Por todo esto, la autoridad de Hilario se afianzaba incluso en Oriente. Aunque obispo latino, fue invitado a tomar parte en el concilio de Seleucia, convocado por Constancio, que buscaba a toda costa la unión religiosa del Imperio con el arrianismo. Con la valentía que da la verdad, defendió en aquella asamblea la divinidad de Jesús y formó parte de la comisión que luego se dirigió a Constantinopla a informar al emperador sobre las discusiones. En Constantinopla se encontraba Saturnino, responsable del destierro de Hilario. El obispo de Poitiers solicitó una audiencia de Constancio para convencer al obispo de Arlés de sus errores, pero le fue negada. Entonces, con una sorprendente entereza de carácter, escribió contra Constancio un enérgico libelo, llamado corrientemente invectiva, en el que le compara con los peores perseguidores de la Iglesia.
Una actitud tan intrépida pareció peligrosísima a los arrianos orientales. Le acusaron, por lo mismo, ante el emperador de perturbador de la paz en Oriente. Constancio, a quien eran molestas las acusaciones de Hilario, dio órdenes al obispo de Poitiers de abandonar la capital del Imperio y tomar el camino de las Galias. Después de cuatro años de destierro entraba en su diócesis (360) en medio del júbilo más indescriptible. La Galia entera, nos cuenta San Jerónimo, abrazó al héroe que volvía del combate victorioso y con la palma en la mano. Como si el Señor quisiera demostrar la santidad del gran obispo, a su llegada a Poitiers, nos dice una tradición que, a ruegos de una madre, volvió a la vida a un niño que acababa de morir sin haber recibido el bautismo.

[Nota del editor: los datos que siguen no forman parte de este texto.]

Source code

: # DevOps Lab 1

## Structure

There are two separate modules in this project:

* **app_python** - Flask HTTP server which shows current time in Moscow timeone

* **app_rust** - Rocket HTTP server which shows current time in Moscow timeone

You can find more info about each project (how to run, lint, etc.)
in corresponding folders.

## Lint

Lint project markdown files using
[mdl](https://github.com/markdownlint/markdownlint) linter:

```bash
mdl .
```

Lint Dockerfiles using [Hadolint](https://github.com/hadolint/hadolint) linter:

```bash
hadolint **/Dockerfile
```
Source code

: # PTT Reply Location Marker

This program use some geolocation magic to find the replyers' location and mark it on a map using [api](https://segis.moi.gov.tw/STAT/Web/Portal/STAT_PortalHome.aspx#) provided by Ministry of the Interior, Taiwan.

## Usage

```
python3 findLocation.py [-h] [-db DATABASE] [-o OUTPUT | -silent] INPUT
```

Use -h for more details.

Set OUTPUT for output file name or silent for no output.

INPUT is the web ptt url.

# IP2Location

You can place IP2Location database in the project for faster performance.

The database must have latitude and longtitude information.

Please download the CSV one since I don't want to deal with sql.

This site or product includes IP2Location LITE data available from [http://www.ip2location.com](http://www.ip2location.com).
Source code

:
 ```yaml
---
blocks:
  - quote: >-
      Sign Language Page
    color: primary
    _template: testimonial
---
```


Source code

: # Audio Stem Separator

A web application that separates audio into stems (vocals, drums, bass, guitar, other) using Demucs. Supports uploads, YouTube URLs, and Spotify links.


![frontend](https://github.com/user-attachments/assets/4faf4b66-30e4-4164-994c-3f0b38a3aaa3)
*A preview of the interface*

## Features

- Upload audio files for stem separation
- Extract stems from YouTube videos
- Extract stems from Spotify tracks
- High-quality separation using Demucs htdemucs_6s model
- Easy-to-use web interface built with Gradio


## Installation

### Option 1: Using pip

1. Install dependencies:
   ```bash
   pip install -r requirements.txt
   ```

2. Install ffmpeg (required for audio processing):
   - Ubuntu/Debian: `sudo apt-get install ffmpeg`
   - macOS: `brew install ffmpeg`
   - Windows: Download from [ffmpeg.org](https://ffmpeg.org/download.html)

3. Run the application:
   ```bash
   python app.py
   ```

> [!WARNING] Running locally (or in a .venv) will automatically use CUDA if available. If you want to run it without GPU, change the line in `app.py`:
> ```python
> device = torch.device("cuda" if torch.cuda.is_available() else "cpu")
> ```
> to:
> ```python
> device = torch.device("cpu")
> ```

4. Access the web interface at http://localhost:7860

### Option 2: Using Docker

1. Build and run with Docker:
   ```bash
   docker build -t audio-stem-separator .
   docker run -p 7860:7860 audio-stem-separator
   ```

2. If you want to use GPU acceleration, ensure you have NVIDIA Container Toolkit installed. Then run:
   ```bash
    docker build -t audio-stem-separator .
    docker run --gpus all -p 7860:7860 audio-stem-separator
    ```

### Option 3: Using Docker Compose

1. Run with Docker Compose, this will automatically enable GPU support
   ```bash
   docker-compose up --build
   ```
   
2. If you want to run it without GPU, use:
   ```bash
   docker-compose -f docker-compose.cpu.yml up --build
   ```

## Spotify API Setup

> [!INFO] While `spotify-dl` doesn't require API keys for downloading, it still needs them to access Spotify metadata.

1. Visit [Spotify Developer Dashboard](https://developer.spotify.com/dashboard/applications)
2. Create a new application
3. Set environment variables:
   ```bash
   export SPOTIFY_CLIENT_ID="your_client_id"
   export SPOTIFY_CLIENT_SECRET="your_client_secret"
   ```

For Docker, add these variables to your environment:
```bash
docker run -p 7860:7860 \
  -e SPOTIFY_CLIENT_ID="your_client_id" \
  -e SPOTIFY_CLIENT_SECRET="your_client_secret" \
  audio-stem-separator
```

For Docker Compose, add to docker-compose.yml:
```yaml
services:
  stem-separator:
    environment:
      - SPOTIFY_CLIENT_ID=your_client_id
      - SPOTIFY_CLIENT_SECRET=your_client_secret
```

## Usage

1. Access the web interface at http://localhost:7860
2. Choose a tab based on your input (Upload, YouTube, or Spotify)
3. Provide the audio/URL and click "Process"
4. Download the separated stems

Instalado en su sede, Hilario no se permitió el menor reposo. Trabajó sin tregua por relegar de las Galias el arrianismo. Promovidos por él, se celebraron sínodos en todo el país, y en 361 se reunió un concilio en París con carácter nacional en el que se anatematizó a Auxencio, Ursacio, Valente y Saturnino, que acaudillaban el movimiento arriano. Con ello la fe de Nicea triunfaba en las Galias. Hilario llevó entonces la batalla a Italia, donde los arrianos tenían aún fuerzas considerables. Durante dos años trabajó con éxito al lado de Eusebio de Vercelli por el renacimiento de la fe de Nicea. En esta difícil tarea tropezó con un gran obstáculo en la persona de Auxencio, obispo arriano de Milán. En su afán de superarla presidió una asamblea de obispos italianos que pretendían conseguir del emperador la deposición del taimado obispo. No lo consiguió, porque Valentiniano estaba satisfecho con la fórmula de fe ambigua que le presentaba Auxencio. Acusado ante Valentiniano como perturbador de la paz de la Iglesia de Milán tuvo que abandonar Italia por orden imperial y encaminarse de nuevo a su diócesis. Hilario obedeció, pero con la valentía que le era característica denunció el equívoco y trapacería del obispo milanés en su libro Contra Auxencio.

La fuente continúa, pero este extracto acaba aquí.